Depuis maintenant deux semaines nous sommes dans le mois d'Eloul, un mois qui en lui-même n'a rien de particulier : aucune fête ni célébration n'est "programmé" durant ce mois, ni à l'époque biblique, ni à l'époque talmudique, ni même –à ma connaissance- durant l'histoire juive médiévale. Une période "calme" au niveau religieux, à l'origine probablement car on ne pouvait pas imposer de célébration à cette époque de l'année à une population essentiellement agricole : fin de l'été = moissons et vendanges. Néanmoins la tradition orale en a fait une période d'attente et de préparation progressive au mois qui le suit directement dans le calendrier, le mois de Tichri, qui lui en comporte un grand nombre : Roch Hachana, Yom Kippour, Soukot, Chemini Atseret et Simhat Torah.
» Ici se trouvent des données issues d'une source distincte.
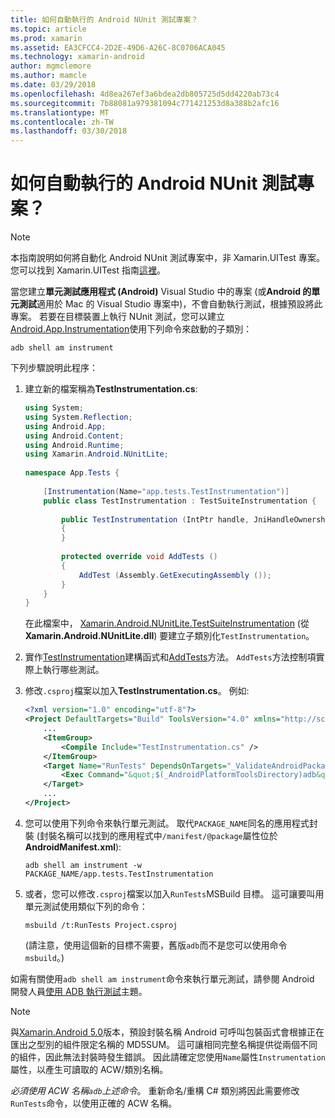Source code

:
 ```yaml
---
title: 如何自動執行的 Android NUnit 測試專案？
ms.topic: article
ms.prod: xamarin
ms.assetid: EA3CFCC4-2D2E-49D6-A26C-8C0706ACA045
ms.technology: xamarin-android
author: mgmclemore
ms.author: mamcle
ms.date: 03/29/2018
ms.openlocfilehash: 4d8ea267ef3a6bdea2db805725d5dd4220ab73c4
ms.sourcegitcommit: 7b88081a979381094c771421253d8a388b2afc16
ms.translationtype: MT
ms.contentlocale: zh-TW
ms.lasthandoff: 03/30/2018
---
```

# <a name="how-do-i-automate-an-android-nunit-test-project"></a>如何自動執行的 Android NUnit 測試專案？

> [!NOTE]
> 本指南說明如何將自動化 Android NUnit 測試專案中，非 Xamarin.UITest 專案。 您可以找到 Xamarin.UITest 指南[這裡](https://docs.microsoft.com/appcenter/test-cloud/preparing-for-upload/uitest)。

當您建立**單元測試應用程式 (Android)** Visual Studio 中的專案 (或**Android 的單元測試**適用於 Mac 的 Visual Studio 專案中)，不會自動執行測試，根據預設將此專案。
若要在目標裝置上執行 NUnit 測試，您可以建立[Android.App.Instrumentation](https://developer.xamarin.com/api/type/Android.App.Instrumentation/)使用下列命令來啟動的子類別： 

```shell
adb shell am instrument 
```

下列步驟說明此程序：

1.  建立新的檔案稱為**TestInstrumentation.cs**: 

    ```cs 
    using System;
    using System.Reflection;
    using Android.App;
    using Android.Content;
    using Android.Runtime;
    using Xamarin.Android.NUnitLite;
     
    namespace App.Tests {
     
        [Instrumentation(Name="app.tests.TestInstrumentation")]
        public class TestInstrumentation : TestSuiteInstrumentation {
     
            public TestInstrumentation (IntPtr handle, JniHandleOwnership transfer) : base (handle, transfer)
            {
            }
     
            protected override void AddTests ()
            {
                AddTest (Assembly.GetExecutingAssembly ());
            }
        }
    }
    ```
    在此檔案中， [Xamarin.Android.NUnitLite.TestSuiteInstrumentation](https://developer.xamarin.com/api/type/Xamarin.Android.NUnitLite.TestSuiteInstrumentation/) (從**Xamarin.Android.NUnitLite.dll**) 要建立子類別化`TestInstrumentation`。

2.  實作[TestInstrumentation](https://developer.xamarin.com/api/constructor/Xamarin.Android.NUnitLite.TestSuiteInstrumentation.TestSuiteInstrumentation/p/System.IntPtr/Android.Runtime.JniHandleOwnership/)建構函式和[AddTests](https://developer.xamarin.com/api/member/Xamarin.Android.NUnitLite.TestSuiteInstrumentation.AddTests%28%29)方法。 `AddTests`方法控制項實際上執行哪些測試。

3.  修改`.csproj`檔案以加入**TestInstrumentation.cs**。 例如: 

    ```xml
    <?xml version="1.0" encoding="utf-8"?>
    <Project DefaultTargets="Build" ToolsVersion="4.0" xmlns="http://schemas.microsoft.com/developer/msbuild/2003">
        ...
        <ItemGroup>
            <Compile Include="TestInstrumentation.cs" />
        </ItemGroup>
        <Target Name="RunTests" DependsOnTargets="_ValidateAndroidPackageProperties">
            <Exec Command="&quot;$(_AndroidPlatformToolsDirectory)adb&quot; $(AdbTarget) $(AdbOptions) shell am instrument -w $(_AndroidPackage)/app.tests.TestInstrumentation" />
        </Target>
        ...
    </Project>
    ```

3.  您可以使用下列命令來執行單元測試。 取代`PACKAGE_NAME`同名的應用程式封裝 (封裝名稱可以找到的應用程式中`/manifest/@package`屬性位於**AndroidManifest.xml**):

    ```shell
    adb shell am instrument -w PACKAGE_NAME/app.tests.TestInstrumentation
    ```

4.  或者，您可以修改`.csproj`檔案以加入`RunTests`MSBuild 目標。 這可讓要叫用單元測試使用類似下列的命令：

    ```shell
    msbuild /t:RunTests Project.csproj
    ```
    (請注意，使用這個新的目標不需要，舊版`adb`而不是您可以使用命令`msbuild`。)

如需有關使用`adb shell am instrument`命令來執行單元測試，請參閱 Android 開發人員[使用 ADB 執行測試](https://developer.android.com/studio/test/command-line.html#RunTestsDevice)主題。


> [!NOTE]
> 與[Xamarin.Android 5.0](https://developer.xamarin.com/releases/android/xamarin.android_5/xamarin.android_5.1/#Android_Callable_Wrapper_Naming)版本，預設封裝名稱 Android 可呼叫包裝函式會根據正在匯出之型別的組件限定名稱的 MD5SUM。 這可讓相同完整名稱提供從兩個不同的組件，因此無法封裝時發生錯誤。 因此請確定您使用`Name`屬性`Instrumentation`屬性，以產生可讀取的 ACW/類別名稱。

_必須使用 ACW 名稱`adb`上述命令_。
重新命名/重構 C# 類別將因此需要修改`RunTests`命令，以使用正確的 ACW 名稱。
Le mois d'Eloul s'est imposé peu à peu comme la période par excellence de la Techouva : comment traduire ce mot? Retour, repentance, effort particulier à réaliser sur soi-même avant les jours d'angoisse (je traduis "yamim noraïm") que sont Roch Hachana et Yom Kippour. Les jours du jugement, période pendant laquelle symboliquement chaque individu, chaque collectif, et finalement toute la création passe en justice, devant Le Juge, qui n'est pas tout à fait impartial puisqu'il est aussi le créateur, l'auteur, mais qui doit se charger de "valider" sa création année après année. C'est précisément cela qui est considéré comme un motif d'angoisse, pour nous les humains : il faut faire en sorte, afin d'être "inscrits dans le livre de la vie" comme le dit la michna de façon poétique et allégorique, de justifier régulièrement son existence en prouvant que l'on mérite de continuer à exister et à agir, que le solde de nos actions est positif, ou, s'il ne l'est pas, qu'il le sera l'année prochaine.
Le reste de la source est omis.